» PROBLEM STATEMENT
Below are the records; give the number of lines in them that include the word "which", and nothing more.

Stored items
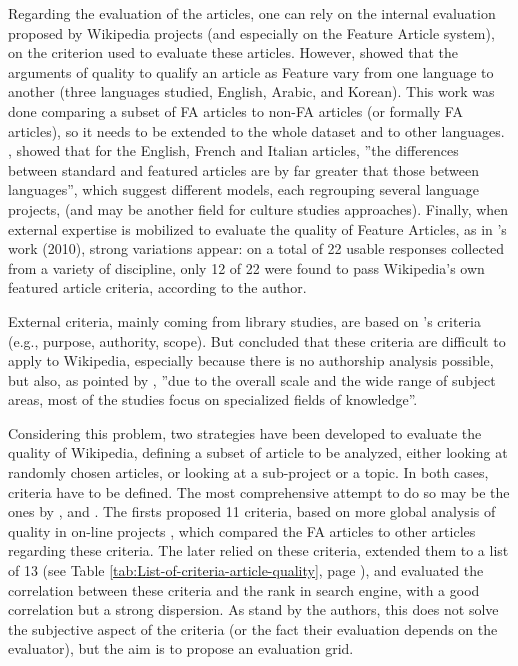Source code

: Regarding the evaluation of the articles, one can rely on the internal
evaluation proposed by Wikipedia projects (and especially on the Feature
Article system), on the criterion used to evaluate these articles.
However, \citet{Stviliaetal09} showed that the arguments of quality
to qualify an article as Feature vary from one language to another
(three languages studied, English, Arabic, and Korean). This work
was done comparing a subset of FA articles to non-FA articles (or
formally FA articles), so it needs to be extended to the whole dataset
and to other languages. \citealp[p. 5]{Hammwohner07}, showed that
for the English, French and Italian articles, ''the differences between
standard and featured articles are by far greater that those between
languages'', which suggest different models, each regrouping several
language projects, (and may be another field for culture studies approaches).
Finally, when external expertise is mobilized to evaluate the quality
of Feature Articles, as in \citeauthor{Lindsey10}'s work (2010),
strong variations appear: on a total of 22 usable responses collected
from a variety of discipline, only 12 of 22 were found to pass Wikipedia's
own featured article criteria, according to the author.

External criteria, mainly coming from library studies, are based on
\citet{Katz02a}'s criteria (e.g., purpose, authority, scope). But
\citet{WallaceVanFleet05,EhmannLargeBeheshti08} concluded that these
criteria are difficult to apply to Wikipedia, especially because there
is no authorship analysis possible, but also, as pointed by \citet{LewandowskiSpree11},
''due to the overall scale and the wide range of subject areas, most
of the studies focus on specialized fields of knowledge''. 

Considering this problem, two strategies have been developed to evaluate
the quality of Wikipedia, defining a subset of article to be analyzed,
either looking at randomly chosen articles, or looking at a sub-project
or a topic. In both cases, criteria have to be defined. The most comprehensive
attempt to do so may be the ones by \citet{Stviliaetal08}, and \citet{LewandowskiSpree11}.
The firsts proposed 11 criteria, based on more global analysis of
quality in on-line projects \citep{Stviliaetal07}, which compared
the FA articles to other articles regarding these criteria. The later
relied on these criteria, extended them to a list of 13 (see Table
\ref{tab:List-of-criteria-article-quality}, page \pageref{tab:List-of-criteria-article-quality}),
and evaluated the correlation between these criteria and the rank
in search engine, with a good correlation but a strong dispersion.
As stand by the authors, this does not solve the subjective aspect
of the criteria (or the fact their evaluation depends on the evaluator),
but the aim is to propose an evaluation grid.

--

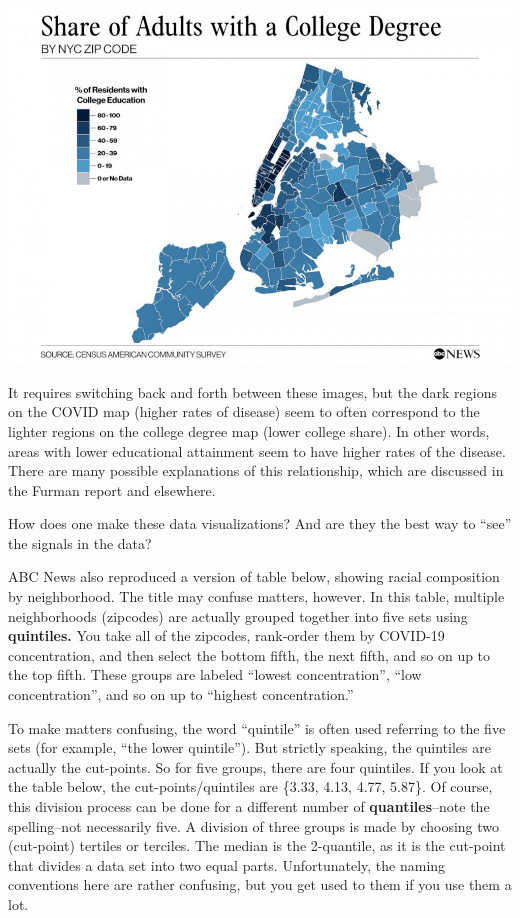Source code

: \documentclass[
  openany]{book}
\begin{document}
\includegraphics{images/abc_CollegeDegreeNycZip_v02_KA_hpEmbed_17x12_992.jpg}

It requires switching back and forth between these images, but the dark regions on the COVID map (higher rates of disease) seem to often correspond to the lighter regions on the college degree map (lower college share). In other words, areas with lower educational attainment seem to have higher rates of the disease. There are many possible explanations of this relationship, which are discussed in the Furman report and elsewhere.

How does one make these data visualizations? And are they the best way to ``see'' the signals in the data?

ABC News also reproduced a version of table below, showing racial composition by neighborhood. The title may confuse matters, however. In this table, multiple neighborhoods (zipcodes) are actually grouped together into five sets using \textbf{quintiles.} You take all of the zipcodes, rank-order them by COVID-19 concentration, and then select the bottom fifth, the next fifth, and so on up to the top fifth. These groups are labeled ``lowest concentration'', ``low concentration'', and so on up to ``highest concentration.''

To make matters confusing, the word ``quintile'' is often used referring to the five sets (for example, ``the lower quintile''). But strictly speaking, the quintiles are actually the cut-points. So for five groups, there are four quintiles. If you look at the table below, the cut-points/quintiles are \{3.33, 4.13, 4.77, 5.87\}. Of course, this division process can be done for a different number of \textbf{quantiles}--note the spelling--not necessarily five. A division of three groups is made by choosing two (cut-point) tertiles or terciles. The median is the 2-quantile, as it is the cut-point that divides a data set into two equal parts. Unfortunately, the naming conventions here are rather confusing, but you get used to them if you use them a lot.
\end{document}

--

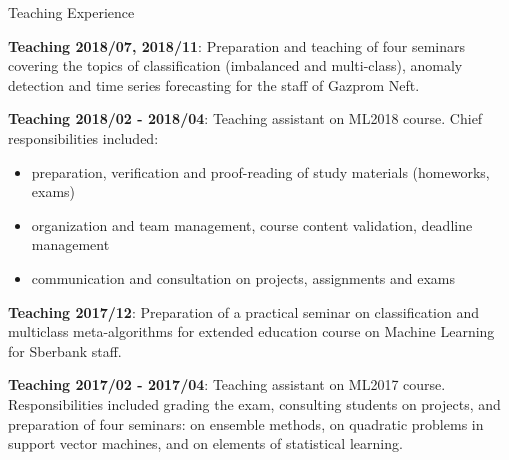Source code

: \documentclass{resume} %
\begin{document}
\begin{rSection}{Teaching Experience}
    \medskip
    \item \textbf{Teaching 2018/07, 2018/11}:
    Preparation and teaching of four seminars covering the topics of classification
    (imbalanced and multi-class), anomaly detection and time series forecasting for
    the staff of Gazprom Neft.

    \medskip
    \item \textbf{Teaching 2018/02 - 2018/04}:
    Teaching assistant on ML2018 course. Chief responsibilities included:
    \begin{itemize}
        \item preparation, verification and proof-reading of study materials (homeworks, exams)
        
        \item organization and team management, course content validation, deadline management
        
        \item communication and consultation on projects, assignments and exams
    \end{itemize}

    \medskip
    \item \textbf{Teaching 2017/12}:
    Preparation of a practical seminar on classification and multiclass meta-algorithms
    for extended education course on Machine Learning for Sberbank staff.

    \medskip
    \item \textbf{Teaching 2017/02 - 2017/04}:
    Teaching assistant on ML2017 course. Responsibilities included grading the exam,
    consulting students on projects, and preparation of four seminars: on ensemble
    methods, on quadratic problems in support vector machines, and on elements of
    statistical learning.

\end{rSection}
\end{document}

» YOUR SOLUTION
3